Hatching a Plan for Salmon Stewardship

By Grace Peterman, Education & Outreach Coordinator with NWF and ANWS
November 23, 2022


This article was originally published on National Wildlife Federation’s Blog and is copied here for reference.

O n a gray, drizzly morning at the end of October, a small fleet of volunteers departed the Oregon Department of Fish and Wildlife’s (ODFW) forested campus. Each carried a cooler with hundreds of precious passengers: Chinook salmon eggs, tenderly wrapped in moist towels, destined to delight students across Portland.

It was Egg Delivery Day — a fall event that volunteers and students alike look forward to all year. Our Fish Eggs to Fry volunteers, with different backgrounds, professions, and ages, came together on October 25th united by a single purpose: spreading passion for salmon conservation.

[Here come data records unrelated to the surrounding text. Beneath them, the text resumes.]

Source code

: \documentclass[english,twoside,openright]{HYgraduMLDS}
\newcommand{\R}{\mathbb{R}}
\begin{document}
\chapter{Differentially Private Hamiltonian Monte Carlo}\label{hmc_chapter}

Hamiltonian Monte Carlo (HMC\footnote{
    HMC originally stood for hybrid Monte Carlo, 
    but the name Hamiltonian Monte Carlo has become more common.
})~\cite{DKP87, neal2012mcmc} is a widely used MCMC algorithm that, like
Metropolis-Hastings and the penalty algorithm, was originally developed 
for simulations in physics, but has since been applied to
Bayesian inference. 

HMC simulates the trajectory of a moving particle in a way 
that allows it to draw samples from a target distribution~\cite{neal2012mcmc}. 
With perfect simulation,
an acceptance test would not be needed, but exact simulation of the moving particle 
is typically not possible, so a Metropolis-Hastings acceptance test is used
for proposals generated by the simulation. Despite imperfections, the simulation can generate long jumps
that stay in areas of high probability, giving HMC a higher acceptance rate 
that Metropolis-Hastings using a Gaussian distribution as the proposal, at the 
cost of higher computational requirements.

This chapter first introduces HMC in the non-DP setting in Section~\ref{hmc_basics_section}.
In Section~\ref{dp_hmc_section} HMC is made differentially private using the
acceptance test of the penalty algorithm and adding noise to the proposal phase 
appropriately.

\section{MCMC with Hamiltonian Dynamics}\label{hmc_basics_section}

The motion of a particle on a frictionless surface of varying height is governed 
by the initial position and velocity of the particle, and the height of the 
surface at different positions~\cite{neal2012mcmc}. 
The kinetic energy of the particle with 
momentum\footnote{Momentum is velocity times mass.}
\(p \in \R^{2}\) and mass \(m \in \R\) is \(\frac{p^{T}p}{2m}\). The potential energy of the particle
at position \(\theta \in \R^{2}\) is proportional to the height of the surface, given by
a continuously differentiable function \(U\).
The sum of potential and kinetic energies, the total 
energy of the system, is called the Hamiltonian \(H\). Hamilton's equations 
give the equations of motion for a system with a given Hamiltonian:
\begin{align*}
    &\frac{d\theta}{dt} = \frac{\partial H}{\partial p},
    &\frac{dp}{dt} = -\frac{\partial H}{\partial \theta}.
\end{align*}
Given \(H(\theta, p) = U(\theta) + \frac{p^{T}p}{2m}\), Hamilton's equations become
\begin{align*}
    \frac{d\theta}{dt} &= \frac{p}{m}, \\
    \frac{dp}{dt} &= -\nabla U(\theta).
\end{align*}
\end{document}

Left: Volunteer Coordinator Grace Peterman and ODFW STEP Biologist John Cox distribute eggs to volunteers, kept in coolers in damp washcloths for transport. Credit: Morgan Parks/NWF Staff. Right: NWF Oregon welcomes 200 spring Chinook salmon eggs to their office in Sandy. Credit: Morgan Parks/NWF Staff.
Fish Eggs to Fry, an educational program of ODFW, brings salmon and trout eggs to 700+ Oregon classrooms each year. In the Portland area alone, nearly 150 classrooms participated this fall — more so than ever before in the program’s 20+ year history. The National Wildlife Federation and the Association of Northwest Steelheaders partner with ODFW to coordinate volunteers to deliver eggs and provide training and educational resources from the Eco-Schools USA Salmon Stewards program — funded by the Confederated Tribes of Grand Ronde for the last several years through the Spirit Mountain Community Fund.
3rd graders at Clackamas River Elementary are excited to receive their small salmon guests from Morgan Parks, NWF Staff. Credit: Angel Rutherford
By participating in salmon development in the classroom, students gain an early appreciation for one of our state’s most significant keystone species. Students and educators attend to the needs of salmon eggs as they hatch into alevin, before releasing them into local waterways at the fry stage. In the process, students of all grade levels transform into scientists in their own classroom laboratories, performing water quality tests to ensure the health and wellbeing of the salmon. Educators integrate the program into classroom curriculum in a myriad of ways, teaching students about human impacts on salmon habitat, cultural significance of the species for Native and Indigenous Peoples, and the love and empathy we grow through creating art about wildlife.
“Bringing the next generation of salmon to the next generation of stewards was very rewarding.” - Steve Herff, Confluence AmeriCorps Member
Students at Welches Elementary view the eggs with curiosity. “They look like Orbeez,” said many students. Credit: Nancy Blaesing

Volunteers underpin the program's success, setting up aquarium equipment, delivering eggs to schools, and providing classroom presentations and field trip assistance. On Fall 2022 Egg Delivery Day, 28 volunteers delivered 18,000 eggs to 90 schools across the Portland area and beyond, impacting the lives of some 7,000 students.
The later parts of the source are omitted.